[Opening Dataset section]

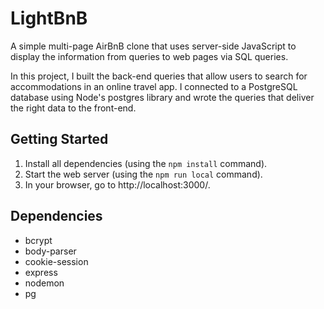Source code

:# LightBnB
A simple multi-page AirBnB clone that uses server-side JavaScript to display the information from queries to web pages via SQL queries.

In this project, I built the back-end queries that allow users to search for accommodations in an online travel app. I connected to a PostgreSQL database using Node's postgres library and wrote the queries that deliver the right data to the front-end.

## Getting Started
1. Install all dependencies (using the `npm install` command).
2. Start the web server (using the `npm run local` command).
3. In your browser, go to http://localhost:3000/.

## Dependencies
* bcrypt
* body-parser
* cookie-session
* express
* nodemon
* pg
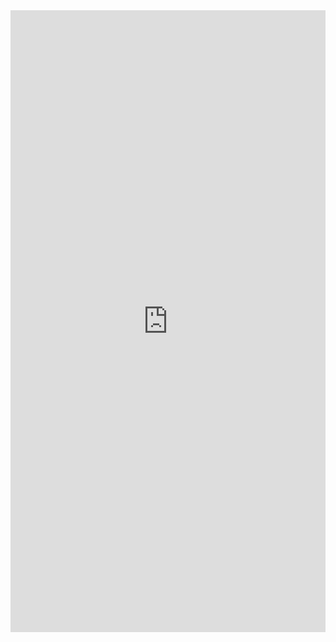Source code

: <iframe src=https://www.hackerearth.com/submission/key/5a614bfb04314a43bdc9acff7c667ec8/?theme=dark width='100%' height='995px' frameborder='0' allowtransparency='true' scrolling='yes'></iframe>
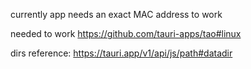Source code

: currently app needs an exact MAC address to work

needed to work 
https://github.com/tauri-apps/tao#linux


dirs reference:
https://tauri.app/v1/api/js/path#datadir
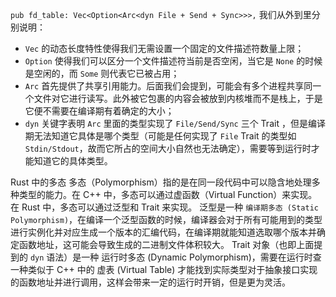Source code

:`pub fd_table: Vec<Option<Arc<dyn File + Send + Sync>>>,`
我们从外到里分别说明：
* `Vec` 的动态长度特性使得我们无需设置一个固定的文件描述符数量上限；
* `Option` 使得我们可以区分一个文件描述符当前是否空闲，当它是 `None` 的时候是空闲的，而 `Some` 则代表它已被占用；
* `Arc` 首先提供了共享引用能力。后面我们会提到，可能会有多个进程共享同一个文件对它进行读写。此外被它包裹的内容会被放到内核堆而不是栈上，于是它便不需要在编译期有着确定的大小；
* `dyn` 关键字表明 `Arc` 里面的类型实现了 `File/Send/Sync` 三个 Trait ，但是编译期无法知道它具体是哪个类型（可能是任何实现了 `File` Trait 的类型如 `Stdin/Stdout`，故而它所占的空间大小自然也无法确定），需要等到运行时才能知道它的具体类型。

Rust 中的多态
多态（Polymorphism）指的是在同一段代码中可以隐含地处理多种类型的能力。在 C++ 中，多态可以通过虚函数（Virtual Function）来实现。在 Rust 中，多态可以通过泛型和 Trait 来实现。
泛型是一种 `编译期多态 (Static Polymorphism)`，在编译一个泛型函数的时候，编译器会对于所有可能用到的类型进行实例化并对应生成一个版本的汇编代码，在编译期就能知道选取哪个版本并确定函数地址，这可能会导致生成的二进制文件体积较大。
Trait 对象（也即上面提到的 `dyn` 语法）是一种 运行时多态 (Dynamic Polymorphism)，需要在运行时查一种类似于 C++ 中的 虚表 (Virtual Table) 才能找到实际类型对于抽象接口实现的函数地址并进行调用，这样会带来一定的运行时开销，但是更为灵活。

[Closing Dataset section]

Task: Everything in the records goes into your answer exactly, except the pictures.

Expected answer:
Source code

:# LightBnB
A simple multi-page AirBnB clone that uses server-side JavaScript to display the information from queries to web pages via SQL queries.

In this project, I built the back-end queries that allow users to search for accommodations in an online travel app. I connected to a PostgreSQL database using Node's postgres library and wrote the queries that deliver the right data to the front-end.

## Getting Started
1. Install all dependencies (using the `npm install` command).
2. Start the web server (using the `npm run local` command).
3. In your browser, go to http://localhost:3000/.

## Dependencies
* bcrypt
* body-parser
* cookie-session
* express
* nodemon
* pg
Source code

: <iframe src=https://www.hackerearth.com/submission/key/5a614bfb04314a43bdc9acff7c667ec8/?theme=dark width='100%' height='995px' frameborder='0' allowtransparency='true' scrolling='yes'></iframe>
Source code

: currently app needs an exact MAC address to work

needed to work 
https://github.com/tauri-apps/tao#linux


dirs reference:
https://tauri.app/v1/api/js/path#datadir
Source code

:`pub fd_table: Vec<Option<Arc<dyn File + Send + Sync>>>,`
我们从外到里分别说明：
* `Vec` 的动态长度特性使得我们无需设置一个固定的文件描述符数量上限；
* `Option` 使得我们可以区分一个文件描述符当前是否空闲，当它是 `None` 的时候是空闲的，而 `Some` 则代表它已被占用；
* `Arc` 首先提供了共享引用能力。后面我们会提到，可能会有多个进程共享同一个文件对它进行读写。此外被它包裹的内容会被放到内核堆而不是栈上，于是它便不需要在编译期有着确定的大小；
* `dyn` 关键字表明 `Arc` 里面的类型实现了 `File/Send/Sync` 三个 Trait ，但是编译期无法知道它具体是哪个类型（可能是任何实现了 `File` Trait 的类型如 `Stdin/Stdout`，故而它所占的空间大小自然也无法确定），需要等到运行时才能知道它的具体类型。

Rust 中的多态
多态（Polymorphism）指的是在同一段代码中可以隐含地处理多种类型的能力。在 C++ 中，多态可以通过虚函数（Virtual Function）来实现。在 Rust 中，多态可以通过泛型和 Trait 来实现。
泛型是一种 `编译期多态 (Static Polymorphism)`，在编译一个泛型函数的时候，编译器会对于所有可能用到的类型进行实例化并对应生成一个版本的汇编代码，在编译期就能知道选取哪个版本并确定函数地址，这可能会导致生成的二进制文件体积较大。
Trait 对象（也即上面提到的 `dyn` 语法）是一种 运行时多态 (Dynamic Polymorphism)，需要在运行时查一种类似于 C++ 中的 虚表 (Virtual Table) 才能找到实际类型对于抽象接口实现的函数地址并进行调用，这样会带来一定的运行时开销，但是更为灵活。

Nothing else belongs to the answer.